También se puede especular que el adelanto de las elecciones le permitiría a la Argentina volver al FMI en julio, para atemperar así, con endeudamiento, la crítica situación fiscal y hacerlo con menor costo político, siempre y cuando los países del G20, que se reunirán el 2 de abril en Londres, resuelvan una reformulación de los organismos internacionales, que permita el desembolso de dinero sin condicionalidades. El kirchnerismo había ideado primero la estrategia de enrostrarle en la cara a los países más grandes -a Estados Unidos,en particular- la propensión del FMI a prestar dinero contra planes de ajuste recesivos, pero el canciller y los embajadores que estuvieron en Buenos Aires en la semana parecen que lograron convencer a la Presidenta y a su esposo que la diplomacia no anula los principios. Esta postura también ha sido inducida (y celebrada) por los mensajes que partieron de la nueva embajadora del Reino Unido en la Argentina y aún de la charla que Cristina mantuvo con el presidente Obama.

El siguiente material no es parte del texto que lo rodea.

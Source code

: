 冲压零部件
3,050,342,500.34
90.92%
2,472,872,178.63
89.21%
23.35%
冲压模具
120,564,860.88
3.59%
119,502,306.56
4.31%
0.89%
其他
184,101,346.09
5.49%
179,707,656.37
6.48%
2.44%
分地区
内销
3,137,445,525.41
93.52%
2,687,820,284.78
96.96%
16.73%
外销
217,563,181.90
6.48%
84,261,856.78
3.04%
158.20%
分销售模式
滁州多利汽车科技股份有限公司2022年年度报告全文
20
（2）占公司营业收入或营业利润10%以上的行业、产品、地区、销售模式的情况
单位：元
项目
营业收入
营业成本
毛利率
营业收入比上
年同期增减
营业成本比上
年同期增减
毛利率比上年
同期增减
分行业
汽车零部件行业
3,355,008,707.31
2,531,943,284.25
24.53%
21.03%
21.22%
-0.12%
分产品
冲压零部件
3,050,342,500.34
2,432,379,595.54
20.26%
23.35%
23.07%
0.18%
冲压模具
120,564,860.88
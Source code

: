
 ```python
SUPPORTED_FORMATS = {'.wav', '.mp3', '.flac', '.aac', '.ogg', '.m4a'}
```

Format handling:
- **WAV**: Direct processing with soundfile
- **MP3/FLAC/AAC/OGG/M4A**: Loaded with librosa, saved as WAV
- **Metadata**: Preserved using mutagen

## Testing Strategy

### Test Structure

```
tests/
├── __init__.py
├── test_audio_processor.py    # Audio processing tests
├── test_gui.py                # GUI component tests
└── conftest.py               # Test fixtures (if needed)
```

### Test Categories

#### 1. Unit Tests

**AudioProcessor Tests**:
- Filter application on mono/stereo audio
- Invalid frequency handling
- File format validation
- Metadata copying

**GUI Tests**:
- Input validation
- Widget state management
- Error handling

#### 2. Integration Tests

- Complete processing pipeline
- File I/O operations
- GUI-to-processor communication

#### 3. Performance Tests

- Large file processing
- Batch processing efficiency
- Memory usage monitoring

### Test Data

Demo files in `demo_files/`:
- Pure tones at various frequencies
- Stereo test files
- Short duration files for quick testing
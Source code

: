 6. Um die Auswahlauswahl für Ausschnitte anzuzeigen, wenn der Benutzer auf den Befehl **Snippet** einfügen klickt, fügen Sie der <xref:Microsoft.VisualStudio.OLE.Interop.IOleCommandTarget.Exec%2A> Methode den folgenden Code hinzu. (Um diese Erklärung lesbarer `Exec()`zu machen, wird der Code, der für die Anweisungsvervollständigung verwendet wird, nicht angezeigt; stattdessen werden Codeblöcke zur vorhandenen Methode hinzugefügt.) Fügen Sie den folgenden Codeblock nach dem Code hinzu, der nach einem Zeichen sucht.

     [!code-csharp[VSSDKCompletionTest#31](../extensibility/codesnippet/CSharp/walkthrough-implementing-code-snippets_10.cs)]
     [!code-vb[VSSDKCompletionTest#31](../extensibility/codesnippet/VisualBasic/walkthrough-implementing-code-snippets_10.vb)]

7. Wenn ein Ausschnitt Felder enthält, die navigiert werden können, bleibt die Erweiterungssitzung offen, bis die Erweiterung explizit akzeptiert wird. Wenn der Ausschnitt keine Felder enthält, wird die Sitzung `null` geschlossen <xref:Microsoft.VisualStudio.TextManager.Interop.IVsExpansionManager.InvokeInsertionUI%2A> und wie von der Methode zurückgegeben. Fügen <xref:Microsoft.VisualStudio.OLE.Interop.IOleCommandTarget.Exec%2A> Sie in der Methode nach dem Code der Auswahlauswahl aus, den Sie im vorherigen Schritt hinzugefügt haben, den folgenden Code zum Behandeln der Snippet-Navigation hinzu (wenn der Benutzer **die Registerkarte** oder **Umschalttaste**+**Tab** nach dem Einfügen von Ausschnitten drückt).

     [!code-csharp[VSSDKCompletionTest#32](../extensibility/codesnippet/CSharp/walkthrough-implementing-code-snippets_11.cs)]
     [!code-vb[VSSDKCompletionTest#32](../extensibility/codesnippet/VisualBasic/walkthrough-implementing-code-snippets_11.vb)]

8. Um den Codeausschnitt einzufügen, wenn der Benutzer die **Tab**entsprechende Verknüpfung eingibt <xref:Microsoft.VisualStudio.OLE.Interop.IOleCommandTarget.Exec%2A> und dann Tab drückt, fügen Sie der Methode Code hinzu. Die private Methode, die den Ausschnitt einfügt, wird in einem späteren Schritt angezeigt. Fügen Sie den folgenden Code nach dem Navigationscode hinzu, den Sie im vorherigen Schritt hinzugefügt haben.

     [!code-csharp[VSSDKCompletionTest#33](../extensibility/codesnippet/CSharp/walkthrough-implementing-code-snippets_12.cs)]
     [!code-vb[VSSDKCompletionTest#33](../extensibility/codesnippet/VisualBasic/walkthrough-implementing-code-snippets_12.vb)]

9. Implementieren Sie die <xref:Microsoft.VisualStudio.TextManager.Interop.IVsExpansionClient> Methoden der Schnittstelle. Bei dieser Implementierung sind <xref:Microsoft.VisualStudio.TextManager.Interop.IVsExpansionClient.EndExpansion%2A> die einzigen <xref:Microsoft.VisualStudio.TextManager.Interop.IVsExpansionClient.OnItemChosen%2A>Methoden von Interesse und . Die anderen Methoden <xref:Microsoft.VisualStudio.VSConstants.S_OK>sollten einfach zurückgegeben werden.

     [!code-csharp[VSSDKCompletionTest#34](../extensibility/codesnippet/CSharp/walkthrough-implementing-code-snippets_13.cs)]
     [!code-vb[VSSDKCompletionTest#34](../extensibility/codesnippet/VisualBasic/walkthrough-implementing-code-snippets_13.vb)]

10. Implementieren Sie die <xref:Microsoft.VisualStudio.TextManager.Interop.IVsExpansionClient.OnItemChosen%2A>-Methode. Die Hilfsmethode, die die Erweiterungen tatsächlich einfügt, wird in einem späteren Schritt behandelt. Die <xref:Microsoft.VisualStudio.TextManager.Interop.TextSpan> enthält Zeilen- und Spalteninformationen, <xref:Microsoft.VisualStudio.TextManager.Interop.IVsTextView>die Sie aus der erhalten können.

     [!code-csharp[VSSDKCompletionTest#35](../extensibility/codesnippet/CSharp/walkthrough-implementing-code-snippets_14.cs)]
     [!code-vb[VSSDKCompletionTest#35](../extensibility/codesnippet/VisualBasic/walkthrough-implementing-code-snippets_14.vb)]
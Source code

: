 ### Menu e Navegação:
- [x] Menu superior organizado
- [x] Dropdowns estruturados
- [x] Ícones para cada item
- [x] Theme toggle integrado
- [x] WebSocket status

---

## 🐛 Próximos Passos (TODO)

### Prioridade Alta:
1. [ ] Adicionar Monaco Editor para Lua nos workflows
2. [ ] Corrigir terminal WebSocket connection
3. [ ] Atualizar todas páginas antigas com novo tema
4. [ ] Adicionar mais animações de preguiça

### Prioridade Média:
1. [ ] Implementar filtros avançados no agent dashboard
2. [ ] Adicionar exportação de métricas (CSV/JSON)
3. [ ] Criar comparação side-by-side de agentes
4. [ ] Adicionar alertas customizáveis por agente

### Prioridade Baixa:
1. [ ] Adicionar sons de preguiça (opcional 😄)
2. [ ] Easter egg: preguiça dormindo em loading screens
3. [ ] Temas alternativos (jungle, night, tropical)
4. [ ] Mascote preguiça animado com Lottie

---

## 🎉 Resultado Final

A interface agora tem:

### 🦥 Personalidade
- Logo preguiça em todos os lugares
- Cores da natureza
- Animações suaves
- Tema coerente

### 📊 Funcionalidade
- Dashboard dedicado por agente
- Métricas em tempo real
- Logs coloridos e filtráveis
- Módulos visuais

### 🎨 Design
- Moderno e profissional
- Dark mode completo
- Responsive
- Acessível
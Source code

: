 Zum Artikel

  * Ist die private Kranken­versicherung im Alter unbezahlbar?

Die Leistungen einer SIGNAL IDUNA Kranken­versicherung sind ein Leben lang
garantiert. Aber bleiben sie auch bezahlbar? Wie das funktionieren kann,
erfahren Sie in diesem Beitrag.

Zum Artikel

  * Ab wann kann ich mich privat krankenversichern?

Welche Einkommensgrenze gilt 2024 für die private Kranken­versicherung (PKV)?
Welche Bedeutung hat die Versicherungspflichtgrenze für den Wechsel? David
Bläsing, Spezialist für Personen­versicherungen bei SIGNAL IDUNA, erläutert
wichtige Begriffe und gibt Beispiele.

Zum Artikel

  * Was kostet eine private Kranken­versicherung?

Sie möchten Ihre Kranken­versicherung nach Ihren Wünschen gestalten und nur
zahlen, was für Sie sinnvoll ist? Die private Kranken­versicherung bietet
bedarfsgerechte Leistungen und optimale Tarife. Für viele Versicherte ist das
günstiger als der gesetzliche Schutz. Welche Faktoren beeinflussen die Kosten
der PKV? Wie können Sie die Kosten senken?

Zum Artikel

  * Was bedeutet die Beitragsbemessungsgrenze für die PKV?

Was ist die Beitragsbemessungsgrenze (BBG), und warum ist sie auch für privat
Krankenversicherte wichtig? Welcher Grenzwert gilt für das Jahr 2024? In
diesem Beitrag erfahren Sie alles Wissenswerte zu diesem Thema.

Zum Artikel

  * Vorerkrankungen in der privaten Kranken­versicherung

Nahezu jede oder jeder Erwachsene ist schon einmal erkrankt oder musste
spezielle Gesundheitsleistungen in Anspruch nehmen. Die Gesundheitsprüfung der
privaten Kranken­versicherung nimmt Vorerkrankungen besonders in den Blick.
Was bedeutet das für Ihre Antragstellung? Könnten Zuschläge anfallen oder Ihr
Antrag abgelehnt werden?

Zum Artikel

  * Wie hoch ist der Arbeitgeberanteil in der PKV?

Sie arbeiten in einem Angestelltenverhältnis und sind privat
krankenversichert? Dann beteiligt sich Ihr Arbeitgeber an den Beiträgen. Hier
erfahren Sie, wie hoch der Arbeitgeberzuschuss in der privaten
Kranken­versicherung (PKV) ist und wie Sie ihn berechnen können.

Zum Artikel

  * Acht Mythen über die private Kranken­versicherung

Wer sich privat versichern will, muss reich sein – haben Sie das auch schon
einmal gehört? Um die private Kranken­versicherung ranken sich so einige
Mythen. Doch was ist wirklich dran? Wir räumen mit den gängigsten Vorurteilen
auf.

Cuando la Presidenta acuda a esa Cumbre, tal vez lo hará no sólo con mayor serenidad de su espíritu contestatario, sino con los temas más o menos cerrados, tal como se estila en esos foros, porque ya se sabe que de las discusiones no va a salir finalmente una reforma del Fondo a su pleno gusto y paladar. La gravedad de la situación global -en la que se imponen el diálogo y el consenso-, será retratada con crudeza en la declaración final, lo que podrá servirle a la Presidenta, en lo interno, para ratificar su discurso sobre la gravedad de la crisis.
No sea cosa que, para amargarle la estadía, a alguno se le ocurra recordarle que si la Argentina llegó a esa mesa de decisión y tiene voz y voto en el mundo, ha sido por la acción y la gestión de Carlos Menem.